Mutations of major effect
Young whole gene duplications are expected to be highly similar and modification of amino acid sequences through point mutations can take many generations. Barring changes in transcript dosage, these new faithfully copied whole gene duplications are unlikely to have extreme and immediate phenotypic effects. Mutations that shuffle UTRs, recruit non-coding sequence, or combine separate coding sequence can produce regulatory changes and protein sequence changes immediately upon formation and a priori are more likely to produce phenotypic effects. Although many such effects are likely to be pathogenic (16, 57, 17, 20, 18, 19, 21), they may often be adaptive as well (10, 11, 52, 53, 54). Indeed, chimeric genes that combine segments of two or more coding sequences are more likely to be involved in selective sweeps immediately after formation in comparison to whole gene duplications and are a richer source of genetic novelty (11). Because many of these variants capture only portions of gene sequences (14), high-throughput use of gene models in reference strains will underreport expression differences, thereby missing a large portion of variation in gene expression that could potentially explain phenotypic variation. The use of gene-model free expression testing in high coverage data, as we have presented here, offers greater power to assay gene expression changes at abnormal gene structures and could have important impacts even in organisms outside Drosophila. Similar approaches can readily complement standard differential expression testing software to gain additional information in studies for the genetic basis of adaptation, quantitative genetics, and studies of pathogenic phenotypes.
We have previously described large numbers of deletions that appear rapidly after duplication (14) which here are found to be associated with expression changes. CNV identification methods that do not account for secondary deletions, or that cluster all putatively duplicated loci too broadly thereby misidentifying breakpoints will lose important information with respect to gene structure. Such missing information can have a detrimental impact on the ability to correctly identify variation, associated expression effects, and regulatory changes associated with gene fragmentation. Although common CNVs at a frequency ≥10%, which are well tagged by SNPs, are unable to explain missing complex trait and disease heritability in humans (58) the majority of tandem duplicates described here appear to be at low frequency and tandem duplicates modified by secondary deletions will be rarer still (14). Especially given the difficulties of identifying variants where linked SNPs are more common than causative mutations (59), the inability to identify modified duplicates may explain some portion of failure to identify causative variants or eQTLs in GWAS and other clinical studies (16, 18). Here, the precision that is available in Drosophila allows greater resolution than has been previously provided in non-model systems, allowing inferences concerning the nature of mutation that are well worth exploring in future studies of phenotype and disease in more complex genomes, including humans.
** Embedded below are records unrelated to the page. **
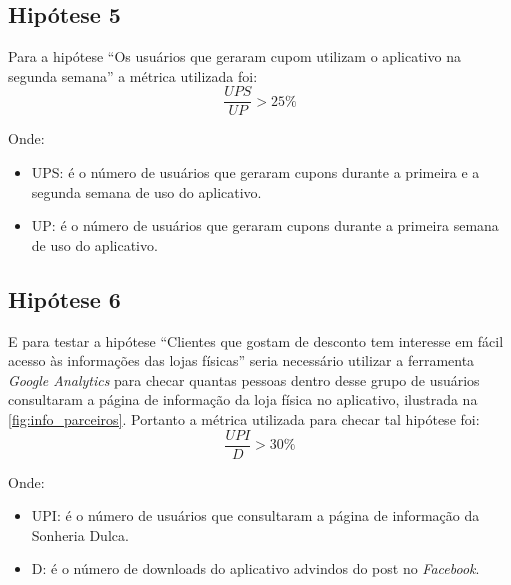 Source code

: \subsection{Hipótese 5}
\label{cha:hip_5}
Para a hipótese \enquote{Os usuários que geraram cupom utilizam o aplicativo na segunda semana} a métrica utilizada foi:
\[\dfrac{UPS}{UP} > 25\%\]

Onde: 
\begin{itemize}
\item UPS: é o número de usuários que geraram cupons durante a primeira e a segunda semana de uso do aplicativo.
\item UP: é o número de usuários que geraram cupons durante a primeira semana de uso do aplicativo.
\end{itemize}

\subsection{Hipótese 6}
\label{cha:hip_6}
E para testar a hipótese \enquote{Clientes que gostam de desconto tem interesse em fácil acesso às informações das lojas físicas} seria necessário utilizar a ferramenta \textit{Google Analytics} para checar quantas pessoas dentro desse grupo de usuários consultaram a página de informação da loja física no aplicativo, ilustrada na \autoref{fig:info_parceiros}. Portanto a métrica utilizada para checar tal hipótese foi:
\[\dfrac{UPI}{D} > 30\%\]

Onde: 
\begin{itemize}
\item UPI: é o número de usuários que consultaram a página de informação da Sonheria Dulca.
\item D: é o número de downloads do aplicativo advindos do post no \textit{Facebook}.
\end{itemize}

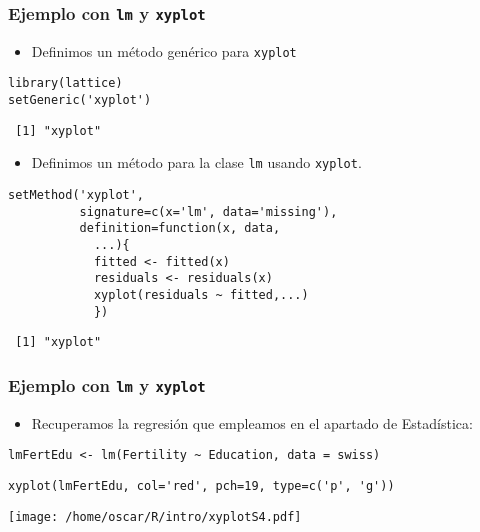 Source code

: \documentclass[xcolor={usenames,svgnames,dvipsnames}]{beamer}
\begin{document}
\begin{frame}[fragile]
\frametitle{Ejemplo con \texttt{lm} y \texttt{xyplot}}
\label{sec-3-3-2}

\begin{itemize}
\item Definimos un método genérico para \texttt{xyplot}
\end{itemize}

\lstset{language=R}
\begin{lstlisting}
library(lattice)
setGeneric('xyplot')
\end{lstlisting}

\begin{verbatim}
 [1] "xyplot"
\end{verbatim}

\begin{itemize}
\item Definimos un método para la clase \texttt{lm} usando \texttt{xyplot}.
\end{itemize}

\lstset{language=R}
\begin{lstlisting}
setMethod('xyplot',
          signature=c(x='lm', data='missing'),
          definition=function(x, data,
            ...){
            fitted <- fitted(x)
            residuals <- residuals(x)
            xyplot(residuals ~ fitted,...)
            })
\end{lstlisting}

\begin{verbatim}
 [1] "xyplot"
\end{verbatim}
\end{frame}
\begin{frame}[fragile]
\frametitle{Ejemplo con \texttt{lm} y \texttt{xyplot}}
\label{sec-3-3-3}

\begin{itemize}
\item Recuperamos la regresión que empleamos en el apartado de Estadística:
\end{itemize}

\lstset{language=R}
\begin{lstlisting}
lmFertEdu <- lm(Fertility ~ Education, data = swiss)
\end{lstlisting}



\lstset{language=R}
\begin{lstlisting}
xyplot(lmFertEdu, col='red', pch=19, type=c('p', 'g'))
\end{lstlisting}

\texttt{[image: /home/oscar/R/intro/xyplotS4.pdf]}
\end{frame}
\end{document}
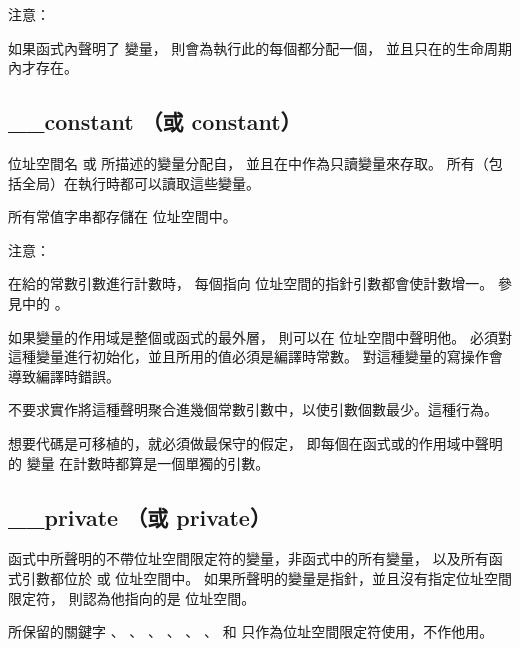 注意：

如果函式內聲明了  變量，
則會為執行此的每個都分配一個，
並且只在的生命周期內才存在。

\subsection{__constant （或 constant）}

位址空間名  或  所描述的變量分配自，
並且在中作為只讀變量來存取。
所有（包括全局）在執行時都可以讀取這些變量。

所有常值字串都存儲在  位址空間中。

注意：

在給的常數引數進行計數時，
每個指向  位址空間的指針引數都會使計數增一。
參見中的 。

如果變量的作用域是整個或函式的最外層，
則可以在  位址空間中聲明他。
必須對這種變量進行初始化，並且所用的值必須是編譯時常數。
對這種變量的寫操作會導致編譯時錯誤。

不要求實作將這種聲明聚合進幾個常數引數中，以使引數個數最少。這種行為。

想要代碼是可移植的，就必須做最保守的假定，
即每個在函式或的作用域中聲明的  變量
在計數時都算是一個單獨的引數。

\subsection{__private （或 private）}

函式中所聲明的不帶位址空間限定符的變量，非函式中的所有變量，
以及所有函式引數都位於  或  位址空間中。
如果所聲明的變量是指針，並且沒有指定位址空間限定符，
則認為他指向的是  位址空間。

所保留的關鍵字
 、 、 、 、
 、 、  和 
 只作為位址空間限定符使用，不作他用。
Ancestral expression patterns of duplicated genes
We observe elevated ancestral expression level in the unduplicated reference strain for genes that are captured by duplications in at least one sample strain, suggesting that genes that are originally highly expressed are more likely to be associated with duplications (Figure 5, Table S11). Even limiting the genes surveyed to genes that are identified in only one or two strains, expression still appears to be elevated above the genome wide background (Table S11). Thus, we suggest that genes that duplicate are more likely to be expressed or are more highly expressed in the unduplicated ancestral state compared to the genome wide average. This pattern is observed in male and female somatic and reproductive tissues as well as low-frequency variants, making it unlikely that selection on a single functional category or gene family is responsible for the duplication of transcribed genes.
Tandem duplications can form through several mechanisms, including replication slippage, ectopic recombination, aberrant DNA break repair, and non-homologous end joining. Transcription-coupled repair and the avoidance of repair in regions bound by nucleosomes is commonly invoked to explain mutational patterns for SNPs in mammals and yeast (60, 61). However there is no strong evidence for such transcript coupled repair in Drosophila (62, 63). Genes that are transcribed are often members of open chromatin, and it is possible that the correlation between actively transcribed genes and chromatin states might promote greater recombination and repair and thereby explain the excess of transcribed genes among tandem duplications. We observe equal levels of upregulation for chimeric gene segments in female germline as in male germline, but lower fold-change in the testes (Figure 1). Because many genes are already expressed in the testes, chimeric portions which are already highly expressed are less likely to show high level upregulation under a scheme of non-additive expression effects from shuffling of regulatory elements. Similarly, widespread transcription of parental genes in the ancestral state rather than selection is likely to explain the overabundance of novel gene expression we observe in the testes due to a simple abundance of testes-driving promoters. This widespread transcription may be due to spurious, non-functional transcription in the testes, which combined with tandem duplication can be a fortuitous but powerful source of new genes.
Methods
Identifying tandem duplications and gene expression changes
We identified tandem duplications using paired-end Illumina genomic sequencing, as previously described (14). Briefly, tandem duplications were defined by three or more divergently oriented read pairs that lie within 25 kb of one another. We excluded duplications indicated with divergent read pairs in the reference strain, which are indicative of technical challenges or reference mis-assembly. We also excluded duplicates which were present in D. erecta, resulting in a high quality data set of newly derived tandem duplications that are segregating in natural populations. Duplications were clustered across strains within a threshold distance of 200 bp and the maximum span of divergently oriented reads across all strains were used to define the span of each duplication. We then identified gene sequences captured by tandem duplications using RNA-seq based gene models previously described in Rogers et al (22).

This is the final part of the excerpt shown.